The girl just turned up one day and said could she see the chickens. How could I say no?
She must have been about twelve. Siobhan her name was – one of those clumsy embarrassed children the other kids will only play with if they’re forced to, and I could see why. She always seemed slightly ‘off’ – not quite ‘normal’ and children can be very judgemental can’t they. But she was very sweet natured and I could tell she was going to be a real beauty one day but those little squirts couldn’t see it, or if they did they’d never admit to it.
And it was good to have her around even though she prattled and got in the way. But I knew even then, before all the fuss, how it would look and I made her promise not to tell anyone where she’d been and it was our secret but I knew that you can’t do that and she knew it too. That’s my guilty secret. You can’t ask children not to tell their parents where they’ve been, even when it’s all perfectly innocent, and I knew, if she told them, what it would look like, but I didn’t have the heart to stop her. I suppose she was lonely.

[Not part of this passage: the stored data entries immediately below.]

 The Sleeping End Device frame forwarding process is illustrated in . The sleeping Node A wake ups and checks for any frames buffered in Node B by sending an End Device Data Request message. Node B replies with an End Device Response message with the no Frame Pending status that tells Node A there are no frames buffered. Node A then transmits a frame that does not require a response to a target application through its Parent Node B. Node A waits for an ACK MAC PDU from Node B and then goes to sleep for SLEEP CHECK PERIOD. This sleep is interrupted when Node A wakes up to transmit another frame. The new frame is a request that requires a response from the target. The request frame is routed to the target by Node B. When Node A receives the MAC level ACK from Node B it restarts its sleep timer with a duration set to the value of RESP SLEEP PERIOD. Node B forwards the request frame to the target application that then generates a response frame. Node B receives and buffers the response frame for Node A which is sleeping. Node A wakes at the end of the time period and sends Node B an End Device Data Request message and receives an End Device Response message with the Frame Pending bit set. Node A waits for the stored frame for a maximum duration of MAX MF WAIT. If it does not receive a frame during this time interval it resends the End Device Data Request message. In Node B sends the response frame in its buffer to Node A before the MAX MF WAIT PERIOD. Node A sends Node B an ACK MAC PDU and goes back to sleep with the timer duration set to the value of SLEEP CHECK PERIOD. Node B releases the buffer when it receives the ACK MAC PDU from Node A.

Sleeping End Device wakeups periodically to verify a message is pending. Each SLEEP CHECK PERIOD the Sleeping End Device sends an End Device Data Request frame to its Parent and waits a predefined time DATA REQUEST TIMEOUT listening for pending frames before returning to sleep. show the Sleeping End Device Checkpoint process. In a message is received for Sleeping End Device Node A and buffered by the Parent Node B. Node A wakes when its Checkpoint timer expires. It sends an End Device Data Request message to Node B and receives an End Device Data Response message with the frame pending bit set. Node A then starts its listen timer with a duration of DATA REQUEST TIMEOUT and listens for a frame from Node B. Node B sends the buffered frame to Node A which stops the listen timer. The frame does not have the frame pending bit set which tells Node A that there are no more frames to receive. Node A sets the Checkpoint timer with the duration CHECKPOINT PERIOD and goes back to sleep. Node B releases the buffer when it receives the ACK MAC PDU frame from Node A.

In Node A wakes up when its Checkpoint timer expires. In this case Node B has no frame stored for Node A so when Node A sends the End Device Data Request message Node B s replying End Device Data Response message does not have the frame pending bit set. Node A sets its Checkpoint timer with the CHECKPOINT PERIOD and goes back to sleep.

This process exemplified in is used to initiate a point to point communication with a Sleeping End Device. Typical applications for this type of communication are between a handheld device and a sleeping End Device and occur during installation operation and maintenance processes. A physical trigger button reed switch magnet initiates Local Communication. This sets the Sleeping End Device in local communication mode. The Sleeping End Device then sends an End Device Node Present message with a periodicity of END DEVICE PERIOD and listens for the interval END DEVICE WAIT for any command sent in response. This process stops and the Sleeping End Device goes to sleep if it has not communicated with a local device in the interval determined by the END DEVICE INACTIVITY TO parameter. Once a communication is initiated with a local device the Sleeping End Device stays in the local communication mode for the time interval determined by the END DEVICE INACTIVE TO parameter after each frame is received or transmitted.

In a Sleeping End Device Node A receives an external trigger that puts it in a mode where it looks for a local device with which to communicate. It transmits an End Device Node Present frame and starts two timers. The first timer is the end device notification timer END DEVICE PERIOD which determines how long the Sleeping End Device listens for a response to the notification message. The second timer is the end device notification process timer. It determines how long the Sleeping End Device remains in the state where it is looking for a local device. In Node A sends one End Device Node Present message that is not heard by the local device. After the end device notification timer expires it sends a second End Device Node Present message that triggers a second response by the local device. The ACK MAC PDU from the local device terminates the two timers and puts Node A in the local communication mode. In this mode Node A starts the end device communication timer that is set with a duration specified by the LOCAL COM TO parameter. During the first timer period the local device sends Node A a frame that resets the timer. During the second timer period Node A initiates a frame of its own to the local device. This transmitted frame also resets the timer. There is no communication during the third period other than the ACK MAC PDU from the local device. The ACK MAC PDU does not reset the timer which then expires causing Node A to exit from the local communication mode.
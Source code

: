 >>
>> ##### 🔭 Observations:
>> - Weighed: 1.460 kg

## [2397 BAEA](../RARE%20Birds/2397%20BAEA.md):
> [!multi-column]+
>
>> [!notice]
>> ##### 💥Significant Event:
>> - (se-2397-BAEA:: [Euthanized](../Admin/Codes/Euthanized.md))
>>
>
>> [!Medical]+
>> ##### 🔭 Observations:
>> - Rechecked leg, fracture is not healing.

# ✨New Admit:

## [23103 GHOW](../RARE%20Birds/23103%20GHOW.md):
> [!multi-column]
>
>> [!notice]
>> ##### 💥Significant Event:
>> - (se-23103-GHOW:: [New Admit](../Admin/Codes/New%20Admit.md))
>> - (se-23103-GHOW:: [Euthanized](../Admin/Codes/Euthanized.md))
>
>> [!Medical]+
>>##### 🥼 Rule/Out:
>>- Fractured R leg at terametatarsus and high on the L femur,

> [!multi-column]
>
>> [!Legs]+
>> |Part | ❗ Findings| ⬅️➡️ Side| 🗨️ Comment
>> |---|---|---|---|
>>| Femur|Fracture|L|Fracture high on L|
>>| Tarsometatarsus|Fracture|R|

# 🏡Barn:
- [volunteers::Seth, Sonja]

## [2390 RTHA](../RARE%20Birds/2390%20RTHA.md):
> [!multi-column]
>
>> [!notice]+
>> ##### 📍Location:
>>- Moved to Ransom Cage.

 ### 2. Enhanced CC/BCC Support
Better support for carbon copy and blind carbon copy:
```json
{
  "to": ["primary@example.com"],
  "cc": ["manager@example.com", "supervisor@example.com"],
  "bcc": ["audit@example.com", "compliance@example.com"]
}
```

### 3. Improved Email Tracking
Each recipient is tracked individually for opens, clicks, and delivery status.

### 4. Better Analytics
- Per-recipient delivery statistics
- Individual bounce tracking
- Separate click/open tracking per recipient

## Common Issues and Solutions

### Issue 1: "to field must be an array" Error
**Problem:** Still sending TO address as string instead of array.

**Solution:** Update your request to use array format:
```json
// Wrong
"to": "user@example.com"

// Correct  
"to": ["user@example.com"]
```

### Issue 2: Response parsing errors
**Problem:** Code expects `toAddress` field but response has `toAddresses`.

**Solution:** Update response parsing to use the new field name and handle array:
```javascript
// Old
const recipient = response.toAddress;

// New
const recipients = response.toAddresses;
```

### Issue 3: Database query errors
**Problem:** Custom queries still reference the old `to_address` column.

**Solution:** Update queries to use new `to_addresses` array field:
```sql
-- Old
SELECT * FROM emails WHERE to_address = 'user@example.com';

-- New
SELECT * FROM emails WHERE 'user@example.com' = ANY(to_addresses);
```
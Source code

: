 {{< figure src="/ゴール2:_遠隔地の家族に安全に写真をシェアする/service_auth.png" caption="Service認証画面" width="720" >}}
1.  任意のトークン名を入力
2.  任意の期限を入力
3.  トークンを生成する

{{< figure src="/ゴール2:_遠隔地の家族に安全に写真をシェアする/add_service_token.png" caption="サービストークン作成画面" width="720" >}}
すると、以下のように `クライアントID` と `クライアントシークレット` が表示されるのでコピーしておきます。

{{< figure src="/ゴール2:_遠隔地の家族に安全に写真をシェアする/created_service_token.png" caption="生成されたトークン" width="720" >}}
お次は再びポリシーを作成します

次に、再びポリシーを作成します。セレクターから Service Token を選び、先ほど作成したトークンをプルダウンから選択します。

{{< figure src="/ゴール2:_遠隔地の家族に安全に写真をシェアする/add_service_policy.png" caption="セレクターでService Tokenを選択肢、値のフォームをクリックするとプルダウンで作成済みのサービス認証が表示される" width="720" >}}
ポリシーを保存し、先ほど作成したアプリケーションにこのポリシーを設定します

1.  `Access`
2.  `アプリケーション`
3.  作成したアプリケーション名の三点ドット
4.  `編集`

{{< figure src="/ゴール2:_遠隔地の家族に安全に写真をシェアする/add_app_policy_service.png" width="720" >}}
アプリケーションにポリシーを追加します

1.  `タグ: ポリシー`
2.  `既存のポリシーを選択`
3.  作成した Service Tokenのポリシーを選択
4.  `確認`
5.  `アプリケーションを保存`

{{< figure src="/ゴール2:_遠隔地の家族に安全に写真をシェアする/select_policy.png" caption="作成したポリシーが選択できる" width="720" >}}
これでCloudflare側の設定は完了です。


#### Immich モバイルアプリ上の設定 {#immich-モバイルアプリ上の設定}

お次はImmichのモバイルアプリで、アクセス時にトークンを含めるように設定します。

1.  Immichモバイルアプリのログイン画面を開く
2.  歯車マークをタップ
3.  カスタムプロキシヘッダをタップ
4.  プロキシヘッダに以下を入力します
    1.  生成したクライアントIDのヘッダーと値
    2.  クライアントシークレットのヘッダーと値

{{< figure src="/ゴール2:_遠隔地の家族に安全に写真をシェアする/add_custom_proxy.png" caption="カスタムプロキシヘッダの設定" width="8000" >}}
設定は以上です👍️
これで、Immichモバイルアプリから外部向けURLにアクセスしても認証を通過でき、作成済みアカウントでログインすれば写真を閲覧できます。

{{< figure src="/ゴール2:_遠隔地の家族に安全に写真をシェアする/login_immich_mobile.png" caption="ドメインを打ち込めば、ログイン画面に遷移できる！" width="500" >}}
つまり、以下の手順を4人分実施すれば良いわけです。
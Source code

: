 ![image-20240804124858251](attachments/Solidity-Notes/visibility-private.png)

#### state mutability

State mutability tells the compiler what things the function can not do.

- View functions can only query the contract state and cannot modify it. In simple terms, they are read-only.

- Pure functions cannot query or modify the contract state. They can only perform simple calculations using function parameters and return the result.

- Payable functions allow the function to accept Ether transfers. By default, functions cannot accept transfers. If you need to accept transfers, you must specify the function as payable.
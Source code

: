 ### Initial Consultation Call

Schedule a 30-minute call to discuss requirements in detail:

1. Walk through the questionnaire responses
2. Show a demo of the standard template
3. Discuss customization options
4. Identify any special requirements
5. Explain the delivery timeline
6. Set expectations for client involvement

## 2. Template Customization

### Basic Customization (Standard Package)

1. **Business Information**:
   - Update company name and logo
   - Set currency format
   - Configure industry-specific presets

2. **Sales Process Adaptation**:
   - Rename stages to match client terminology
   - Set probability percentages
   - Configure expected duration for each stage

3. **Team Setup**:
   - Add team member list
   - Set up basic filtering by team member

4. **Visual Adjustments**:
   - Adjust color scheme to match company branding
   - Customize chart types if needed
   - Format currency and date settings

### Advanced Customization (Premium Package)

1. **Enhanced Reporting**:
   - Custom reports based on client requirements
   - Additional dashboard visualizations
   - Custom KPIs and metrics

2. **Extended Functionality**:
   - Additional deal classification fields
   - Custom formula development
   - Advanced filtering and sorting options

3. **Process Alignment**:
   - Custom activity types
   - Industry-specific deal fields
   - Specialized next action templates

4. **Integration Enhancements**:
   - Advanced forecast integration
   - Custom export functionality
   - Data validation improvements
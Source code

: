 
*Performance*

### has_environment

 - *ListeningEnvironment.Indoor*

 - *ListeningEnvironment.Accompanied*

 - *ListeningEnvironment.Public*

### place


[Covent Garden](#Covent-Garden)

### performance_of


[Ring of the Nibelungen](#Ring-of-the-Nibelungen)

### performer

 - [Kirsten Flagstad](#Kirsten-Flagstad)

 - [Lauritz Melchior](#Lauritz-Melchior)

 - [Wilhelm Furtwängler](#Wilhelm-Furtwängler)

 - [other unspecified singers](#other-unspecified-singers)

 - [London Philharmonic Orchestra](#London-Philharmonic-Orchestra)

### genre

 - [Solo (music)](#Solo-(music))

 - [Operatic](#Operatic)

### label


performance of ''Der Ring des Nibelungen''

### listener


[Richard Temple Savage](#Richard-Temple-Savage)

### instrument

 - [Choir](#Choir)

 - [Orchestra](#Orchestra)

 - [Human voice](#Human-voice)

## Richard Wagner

Who am I kidding? I was lonely.
So I let her come and play with the dog and pick my runner beans and when it rained we sat inside and I listened to her read one of her stories. She was quite a good writer. I wonder what became of her.
Anyway she must have kept our secret because the police never asked about her – every other brat in the street but not her.
I never really wanted children of my own but if I could have been guaranteed of getting one like her I’d have been very tempted.

I know we’ve gone on longer than usual and it’s getting dark but Andrea and I sit for a while anyway.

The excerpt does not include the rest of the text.